Addressing these hurdles requires moving beyond a simple compliance checklist. It demands a systematic framework that embeds data protection into the operational DNA of a project. This framework is a continuous cycle, not a one-time activity.

  1. Conduct a Contextualized Data Protection Impact Assessment (DPIA). Before any data collection begins, a DPIA adapted for the field context is essential. This is a systematic process to map the entire data lifecycle. It forces the project team to answer critical questions: What specific PII will be collected? For what precise purpose? Where will it be stored, and in what format? Who will have access to it? Most importantly, what are the potential risks to the data subjects if this information is breached, and how will those risks be mitigated? This process must consider not just digital risks, but potential social or physical harm.
  2. Design for Privacy by Default and by Design. This principle means that data protection is not an add-on but a core feature of the system’s architecture.
    • Anonymisation and Pseudonymisation: The default protocol should be to separate PII from the main analytical dataset at the earliest possible stage. Use unique, randomly generated IDs to link records, and store the key linking PII to these IDs in a separate, highly encrypted, and access-restricted location.
    • Role-Based Access Controls: Implement strict access controls within the project team. A data analyst may need to see survey responses, but they may not need to see the names or contact information of the respondents. Access to raw, identifiable data should be limited to a very small number of authorized individuals.
  3. Develop Robust and Ethical Consent Protocols. Consent must be treated as a process of communication, not a bureaucratic step.
    • Layered and Simplified Language: Develop consent scripts in local languages that avoid legal jargon. Explain clearly what data is being collected, why, how it will be used, who will see it, and what the risks are. A layered approach, providing a simple summary upfront with more detail available, can be effective.
    • Verbal and Witnessed Consent: In contexts with low literacy, recorded verbal consent is often more meaningful than a signature. The process should ideally be observed by an independent witness (such as a community elder who is not a direct beneficiary) to ensure there is no coercion.
  4. Implement a Secure Chain of Custody for Data. Clear, non-negotiable protocols must govern how data is handled from collection to deletion. At Abyrint, we have found that implementing a strict chain of custody is critical. This includes mandatory device encryption and strong passwords for all data collection tools; a ban on using insecure transfer methods like personal email or unencrypted USB drives; and a clear data retention policy that specifies when and how different types of data will be securely destroyed after the project concludes.

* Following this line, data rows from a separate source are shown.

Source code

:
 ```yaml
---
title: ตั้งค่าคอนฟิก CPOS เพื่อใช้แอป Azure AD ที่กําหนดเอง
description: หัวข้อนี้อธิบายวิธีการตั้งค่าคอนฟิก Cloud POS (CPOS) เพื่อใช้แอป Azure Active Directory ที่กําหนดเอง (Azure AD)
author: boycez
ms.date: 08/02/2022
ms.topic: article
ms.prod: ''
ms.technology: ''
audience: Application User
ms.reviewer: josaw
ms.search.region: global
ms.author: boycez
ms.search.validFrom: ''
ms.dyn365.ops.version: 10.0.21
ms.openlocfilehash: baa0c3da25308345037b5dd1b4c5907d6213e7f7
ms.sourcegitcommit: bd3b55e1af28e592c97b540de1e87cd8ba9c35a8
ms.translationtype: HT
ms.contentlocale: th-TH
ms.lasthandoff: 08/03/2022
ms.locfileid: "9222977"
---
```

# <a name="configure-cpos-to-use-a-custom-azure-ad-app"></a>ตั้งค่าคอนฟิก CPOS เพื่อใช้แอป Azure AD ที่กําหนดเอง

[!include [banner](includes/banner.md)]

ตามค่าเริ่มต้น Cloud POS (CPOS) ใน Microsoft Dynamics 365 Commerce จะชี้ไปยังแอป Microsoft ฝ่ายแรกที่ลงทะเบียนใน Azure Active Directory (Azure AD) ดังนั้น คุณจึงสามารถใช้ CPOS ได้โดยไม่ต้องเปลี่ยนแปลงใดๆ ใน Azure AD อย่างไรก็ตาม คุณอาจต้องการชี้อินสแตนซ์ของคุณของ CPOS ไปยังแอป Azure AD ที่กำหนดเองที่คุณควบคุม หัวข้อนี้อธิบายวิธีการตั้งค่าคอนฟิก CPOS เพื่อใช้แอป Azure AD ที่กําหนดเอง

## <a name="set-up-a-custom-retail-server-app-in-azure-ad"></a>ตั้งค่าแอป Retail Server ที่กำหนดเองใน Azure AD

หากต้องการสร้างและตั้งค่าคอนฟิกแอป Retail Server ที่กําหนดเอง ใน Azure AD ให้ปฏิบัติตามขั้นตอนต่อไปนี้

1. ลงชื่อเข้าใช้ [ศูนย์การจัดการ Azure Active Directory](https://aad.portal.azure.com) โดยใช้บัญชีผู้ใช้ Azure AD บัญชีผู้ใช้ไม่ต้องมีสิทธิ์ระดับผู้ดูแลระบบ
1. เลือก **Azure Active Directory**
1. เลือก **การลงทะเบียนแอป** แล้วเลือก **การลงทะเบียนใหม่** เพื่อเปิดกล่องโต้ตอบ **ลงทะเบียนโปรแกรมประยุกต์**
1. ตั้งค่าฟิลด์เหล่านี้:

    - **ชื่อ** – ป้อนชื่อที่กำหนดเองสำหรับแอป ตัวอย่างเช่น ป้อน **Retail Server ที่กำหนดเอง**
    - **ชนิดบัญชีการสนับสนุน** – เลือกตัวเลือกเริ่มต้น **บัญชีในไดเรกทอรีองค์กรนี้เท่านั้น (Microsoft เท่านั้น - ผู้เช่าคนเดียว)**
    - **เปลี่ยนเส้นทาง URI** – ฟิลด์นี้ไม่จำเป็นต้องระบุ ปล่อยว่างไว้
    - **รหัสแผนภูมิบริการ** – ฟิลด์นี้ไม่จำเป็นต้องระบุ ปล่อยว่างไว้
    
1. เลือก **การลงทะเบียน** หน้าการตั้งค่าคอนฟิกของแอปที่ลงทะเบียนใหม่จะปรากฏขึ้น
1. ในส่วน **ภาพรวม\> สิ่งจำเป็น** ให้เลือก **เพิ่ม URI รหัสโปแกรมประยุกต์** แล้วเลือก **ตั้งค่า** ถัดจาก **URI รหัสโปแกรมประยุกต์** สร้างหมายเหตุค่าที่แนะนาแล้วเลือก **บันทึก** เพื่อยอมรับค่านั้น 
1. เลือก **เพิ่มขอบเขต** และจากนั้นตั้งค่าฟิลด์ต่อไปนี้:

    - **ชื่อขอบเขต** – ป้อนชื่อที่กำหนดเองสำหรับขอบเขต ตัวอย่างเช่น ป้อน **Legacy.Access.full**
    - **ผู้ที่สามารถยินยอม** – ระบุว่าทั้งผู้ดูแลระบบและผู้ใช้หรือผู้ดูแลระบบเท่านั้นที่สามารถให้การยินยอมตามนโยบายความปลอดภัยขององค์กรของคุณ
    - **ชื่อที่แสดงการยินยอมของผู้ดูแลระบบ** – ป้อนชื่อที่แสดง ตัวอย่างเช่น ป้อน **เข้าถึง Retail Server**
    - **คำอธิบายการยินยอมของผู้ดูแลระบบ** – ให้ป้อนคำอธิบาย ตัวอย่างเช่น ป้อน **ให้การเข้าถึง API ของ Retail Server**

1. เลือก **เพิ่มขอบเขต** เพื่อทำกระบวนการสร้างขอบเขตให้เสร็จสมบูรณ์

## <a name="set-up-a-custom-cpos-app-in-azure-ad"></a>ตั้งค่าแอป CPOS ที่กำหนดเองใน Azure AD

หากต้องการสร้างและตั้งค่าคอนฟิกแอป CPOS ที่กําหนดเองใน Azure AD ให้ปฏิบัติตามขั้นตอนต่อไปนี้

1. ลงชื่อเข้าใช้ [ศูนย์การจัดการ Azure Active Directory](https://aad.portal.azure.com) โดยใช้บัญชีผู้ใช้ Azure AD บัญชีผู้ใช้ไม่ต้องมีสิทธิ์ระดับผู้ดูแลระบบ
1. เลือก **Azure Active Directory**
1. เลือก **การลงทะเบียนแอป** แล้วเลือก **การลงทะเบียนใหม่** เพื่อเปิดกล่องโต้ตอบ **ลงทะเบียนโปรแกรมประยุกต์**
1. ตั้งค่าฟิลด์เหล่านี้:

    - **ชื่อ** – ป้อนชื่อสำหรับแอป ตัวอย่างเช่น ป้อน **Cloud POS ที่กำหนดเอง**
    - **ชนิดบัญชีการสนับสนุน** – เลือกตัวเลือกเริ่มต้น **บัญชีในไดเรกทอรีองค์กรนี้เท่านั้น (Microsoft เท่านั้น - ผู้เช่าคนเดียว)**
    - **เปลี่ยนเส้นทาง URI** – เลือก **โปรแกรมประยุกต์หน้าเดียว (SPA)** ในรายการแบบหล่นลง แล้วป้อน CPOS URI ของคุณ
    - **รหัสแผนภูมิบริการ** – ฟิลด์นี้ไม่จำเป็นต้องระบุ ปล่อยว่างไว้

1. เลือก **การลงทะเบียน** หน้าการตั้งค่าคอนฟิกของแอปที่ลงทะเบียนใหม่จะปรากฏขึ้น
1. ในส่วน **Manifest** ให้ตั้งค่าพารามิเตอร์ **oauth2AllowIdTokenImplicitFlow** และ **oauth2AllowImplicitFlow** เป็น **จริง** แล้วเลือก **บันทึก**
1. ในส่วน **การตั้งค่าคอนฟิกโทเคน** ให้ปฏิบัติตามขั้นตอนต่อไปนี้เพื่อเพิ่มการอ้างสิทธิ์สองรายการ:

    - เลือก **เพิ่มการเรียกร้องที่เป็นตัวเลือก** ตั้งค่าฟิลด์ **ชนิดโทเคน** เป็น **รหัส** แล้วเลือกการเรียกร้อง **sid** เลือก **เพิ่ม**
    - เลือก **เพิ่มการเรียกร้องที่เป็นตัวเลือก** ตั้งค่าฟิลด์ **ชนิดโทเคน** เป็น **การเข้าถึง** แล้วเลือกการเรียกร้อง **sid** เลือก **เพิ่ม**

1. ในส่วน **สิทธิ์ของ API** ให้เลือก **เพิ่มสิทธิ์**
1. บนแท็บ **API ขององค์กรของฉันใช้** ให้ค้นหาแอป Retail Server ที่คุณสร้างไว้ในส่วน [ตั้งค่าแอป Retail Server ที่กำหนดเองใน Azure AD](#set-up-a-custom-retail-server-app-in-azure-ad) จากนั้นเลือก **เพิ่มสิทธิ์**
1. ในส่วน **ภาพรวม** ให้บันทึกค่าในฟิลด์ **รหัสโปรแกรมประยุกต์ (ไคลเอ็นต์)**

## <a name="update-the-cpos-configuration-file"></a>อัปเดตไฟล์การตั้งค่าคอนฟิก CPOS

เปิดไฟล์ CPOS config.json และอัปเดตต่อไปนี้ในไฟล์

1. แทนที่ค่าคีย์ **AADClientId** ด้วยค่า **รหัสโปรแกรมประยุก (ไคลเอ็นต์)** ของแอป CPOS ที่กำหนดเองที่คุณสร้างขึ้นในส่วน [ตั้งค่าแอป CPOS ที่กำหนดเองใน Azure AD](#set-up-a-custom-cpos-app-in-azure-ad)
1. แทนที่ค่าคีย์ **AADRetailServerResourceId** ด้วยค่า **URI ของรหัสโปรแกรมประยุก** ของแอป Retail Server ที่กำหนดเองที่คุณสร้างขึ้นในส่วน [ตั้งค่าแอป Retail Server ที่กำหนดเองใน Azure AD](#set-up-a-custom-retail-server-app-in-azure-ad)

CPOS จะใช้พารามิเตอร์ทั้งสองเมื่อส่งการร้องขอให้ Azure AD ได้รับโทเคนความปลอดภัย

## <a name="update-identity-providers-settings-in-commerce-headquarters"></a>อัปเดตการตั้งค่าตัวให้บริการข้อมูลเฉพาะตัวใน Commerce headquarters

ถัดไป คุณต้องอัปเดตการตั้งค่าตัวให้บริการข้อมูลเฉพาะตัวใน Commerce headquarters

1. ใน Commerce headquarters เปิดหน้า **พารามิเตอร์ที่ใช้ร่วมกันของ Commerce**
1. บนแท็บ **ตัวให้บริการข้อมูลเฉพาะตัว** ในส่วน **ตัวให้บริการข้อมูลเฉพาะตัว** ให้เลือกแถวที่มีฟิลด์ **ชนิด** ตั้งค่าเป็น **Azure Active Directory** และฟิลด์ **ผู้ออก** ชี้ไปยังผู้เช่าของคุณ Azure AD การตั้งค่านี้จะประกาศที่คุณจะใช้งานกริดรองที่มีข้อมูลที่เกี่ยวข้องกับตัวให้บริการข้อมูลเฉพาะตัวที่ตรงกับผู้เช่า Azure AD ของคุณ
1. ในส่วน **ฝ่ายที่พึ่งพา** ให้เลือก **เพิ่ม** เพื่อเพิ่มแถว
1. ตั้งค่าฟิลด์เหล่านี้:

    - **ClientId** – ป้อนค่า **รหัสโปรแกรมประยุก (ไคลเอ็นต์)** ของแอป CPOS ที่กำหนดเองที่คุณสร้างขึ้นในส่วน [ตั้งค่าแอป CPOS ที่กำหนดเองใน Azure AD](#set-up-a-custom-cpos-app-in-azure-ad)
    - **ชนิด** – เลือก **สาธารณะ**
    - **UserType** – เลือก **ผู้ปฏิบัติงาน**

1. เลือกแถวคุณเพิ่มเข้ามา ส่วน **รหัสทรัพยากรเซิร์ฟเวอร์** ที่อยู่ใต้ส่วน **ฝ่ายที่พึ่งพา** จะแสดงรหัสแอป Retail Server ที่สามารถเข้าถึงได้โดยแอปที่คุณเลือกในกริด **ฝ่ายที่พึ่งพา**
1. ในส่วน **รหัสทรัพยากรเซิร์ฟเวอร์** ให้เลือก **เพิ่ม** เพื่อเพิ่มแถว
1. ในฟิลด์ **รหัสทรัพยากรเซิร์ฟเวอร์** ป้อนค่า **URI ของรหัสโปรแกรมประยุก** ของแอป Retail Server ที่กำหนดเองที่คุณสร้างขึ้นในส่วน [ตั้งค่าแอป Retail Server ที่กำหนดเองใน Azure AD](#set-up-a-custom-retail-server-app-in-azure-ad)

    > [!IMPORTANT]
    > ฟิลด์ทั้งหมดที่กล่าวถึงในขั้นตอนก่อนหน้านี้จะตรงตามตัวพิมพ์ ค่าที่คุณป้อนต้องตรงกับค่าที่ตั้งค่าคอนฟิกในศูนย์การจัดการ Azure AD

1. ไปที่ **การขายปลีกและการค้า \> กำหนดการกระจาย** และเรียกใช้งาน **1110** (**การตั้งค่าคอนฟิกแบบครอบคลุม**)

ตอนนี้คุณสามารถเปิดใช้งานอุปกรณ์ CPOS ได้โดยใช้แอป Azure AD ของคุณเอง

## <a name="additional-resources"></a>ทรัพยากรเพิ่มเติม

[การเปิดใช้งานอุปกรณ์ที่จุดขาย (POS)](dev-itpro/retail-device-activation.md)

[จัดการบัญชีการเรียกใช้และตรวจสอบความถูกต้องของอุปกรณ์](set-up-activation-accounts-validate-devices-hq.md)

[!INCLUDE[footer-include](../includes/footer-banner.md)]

Governance as an Ethical Imperative

Ultimately, achieving compliance with regulations like GDPR in fragile environments is not about satisfying European regulators. It is a fundamental component of our professional and ethical responsibility to “Do No Harm.” In a developed country, a data breach may lead to financial loss or identity theft. In a conflict-affected region, the consequences of a breach can be far more severe—the exposure of a person’s ethnicity, political affiliation, or status as a survivor of violence can lead to social ostracism, loss of aid, or direct physical harm.

Therefore, building a robust, context-aware data governance framework is not merely a legal or technical exercise. It is a direct expression of an organization’s commitment to protecting the dignity, safety, and fundamental rights of the communities it exists to serve.